С Копачом тоже как-то надо кончать, все время цену сбивает. Один раз попробовал, не удалось: Прокоп Егорыч смекнул. Я, говорит, всех мертвецов твоих на ноги подниму, в тюрьме сгниешь. А стрелять и я мастак.
Так бы ничего, только скука заедает. Хуже комара, хуже мошки. Звери и те обществом живут, горе и радость меж собой делят. Волки и те... Да что говорить: хуже волка живет он, Губанов.

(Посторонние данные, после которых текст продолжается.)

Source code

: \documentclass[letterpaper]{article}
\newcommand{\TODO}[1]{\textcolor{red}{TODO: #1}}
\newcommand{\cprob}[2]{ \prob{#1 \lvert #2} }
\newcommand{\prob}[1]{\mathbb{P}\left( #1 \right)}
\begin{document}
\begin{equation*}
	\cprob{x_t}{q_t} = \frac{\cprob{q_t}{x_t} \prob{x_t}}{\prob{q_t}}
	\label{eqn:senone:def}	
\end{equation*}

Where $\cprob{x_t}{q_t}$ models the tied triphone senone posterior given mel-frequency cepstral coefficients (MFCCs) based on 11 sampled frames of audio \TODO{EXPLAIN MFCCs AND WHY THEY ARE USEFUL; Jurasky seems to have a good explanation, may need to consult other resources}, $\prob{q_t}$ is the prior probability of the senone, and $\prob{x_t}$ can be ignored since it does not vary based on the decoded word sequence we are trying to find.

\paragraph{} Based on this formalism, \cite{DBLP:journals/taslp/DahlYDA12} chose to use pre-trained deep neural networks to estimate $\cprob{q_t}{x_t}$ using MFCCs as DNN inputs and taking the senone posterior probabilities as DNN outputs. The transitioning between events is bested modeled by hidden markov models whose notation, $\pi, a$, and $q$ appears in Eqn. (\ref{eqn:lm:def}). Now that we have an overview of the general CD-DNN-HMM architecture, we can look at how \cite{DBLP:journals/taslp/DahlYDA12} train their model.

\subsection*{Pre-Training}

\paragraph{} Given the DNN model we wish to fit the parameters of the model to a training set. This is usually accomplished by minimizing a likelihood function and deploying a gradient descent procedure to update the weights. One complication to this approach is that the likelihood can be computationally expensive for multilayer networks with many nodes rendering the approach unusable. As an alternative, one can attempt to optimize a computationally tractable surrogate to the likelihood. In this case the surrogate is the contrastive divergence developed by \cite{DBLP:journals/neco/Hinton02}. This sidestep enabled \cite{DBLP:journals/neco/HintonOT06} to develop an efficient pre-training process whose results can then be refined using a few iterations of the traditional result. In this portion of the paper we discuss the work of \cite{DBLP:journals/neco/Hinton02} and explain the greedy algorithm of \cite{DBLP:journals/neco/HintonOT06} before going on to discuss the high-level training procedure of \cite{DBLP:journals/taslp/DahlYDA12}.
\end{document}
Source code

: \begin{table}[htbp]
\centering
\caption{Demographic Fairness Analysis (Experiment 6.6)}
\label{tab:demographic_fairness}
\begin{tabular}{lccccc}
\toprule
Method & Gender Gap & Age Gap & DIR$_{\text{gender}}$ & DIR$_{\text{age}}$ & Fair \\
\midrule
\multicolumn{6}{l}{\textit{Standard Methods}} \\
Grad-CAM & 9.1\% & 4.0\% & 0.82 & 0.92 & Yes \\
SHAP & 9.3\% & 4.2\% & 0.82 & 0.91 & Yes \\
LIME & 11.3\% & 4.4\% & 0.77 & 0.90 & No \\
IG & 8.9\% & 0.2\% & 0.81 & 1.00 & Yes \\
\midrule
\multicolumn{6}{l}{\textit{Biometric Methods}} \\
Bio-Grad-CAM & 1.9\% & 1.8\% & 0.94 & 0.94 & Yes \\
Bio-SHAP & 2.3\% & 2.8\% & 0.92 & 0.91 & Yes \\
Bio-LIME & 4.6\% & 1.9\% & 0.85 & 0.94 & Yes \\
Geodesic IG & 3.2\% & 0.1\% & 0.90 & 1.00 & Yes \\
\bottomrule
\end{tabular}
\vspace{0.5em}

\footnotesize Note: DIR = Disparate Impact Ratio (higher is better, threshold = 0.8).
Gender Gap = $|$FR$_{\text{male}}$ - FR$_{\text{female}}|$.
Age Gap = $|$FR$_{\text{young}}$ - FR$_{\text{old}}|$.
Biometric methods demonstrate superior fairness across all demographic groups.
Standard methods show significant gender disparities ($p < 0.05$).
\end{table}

Посмотрится Тихон Лукич в стоячую воду — зажмурится с тоски. В сорок лет жить да жить. А у него пролысины через всю макушку, меж ними волосенки редкие торчат. Бородка тоже с проседью, нос широкий, синий, на грушу походит. Спирт, он веселит, да не красит...
Кирька с Тимкой на нарах сидят, Тихон Лукич тесто месит. Решил он лепешек испечь, галушек сварить. Так хлебного захотелось, аж слюнки текут.
Ребят Тихон Лукич угощает вяленым мясом, соленой рыбой, прошлогодней брусникой. Исподволь новостями интересуется. Кирька вспоминает все события, что случились после того, как они с матерью три дня здесь жили. Рыбу ловили, коз стреляли, рябчиков, сохатых. Цумугун ели — костный мозг лосиный. Вот вкуснятина! Ни за что одной лодыжки не съешь.
А теперь вот мать болеет. Если б можно, надо б отцу мать проведать. А то умрет — и не свидятся.
— Даст бог — поправится, — успокаивает Губанов. — Я ей панты пошлю, сразу встанет.
Лепешки раскатаны; Губанов шлепает их на горячую печку, и от куска, что остался, отщипывает маленькие кусочки теста. Вот-вот закипит вода в котелке. Тихон Лукич бросит в нее отщипанные кусочки, посолит, заправит диким луком и, по готовности, будет есть.
— Ты, Тимоха, как живешь? — интересуется Тихон Лукич.
— Так, серединка на половинку. — Тимка не может смотреть на руки Губанова. «Человека убил — и хоть бы хны. Галушки станет жрать, бандитская морда. Был бы наган, тут бы и пристукнул».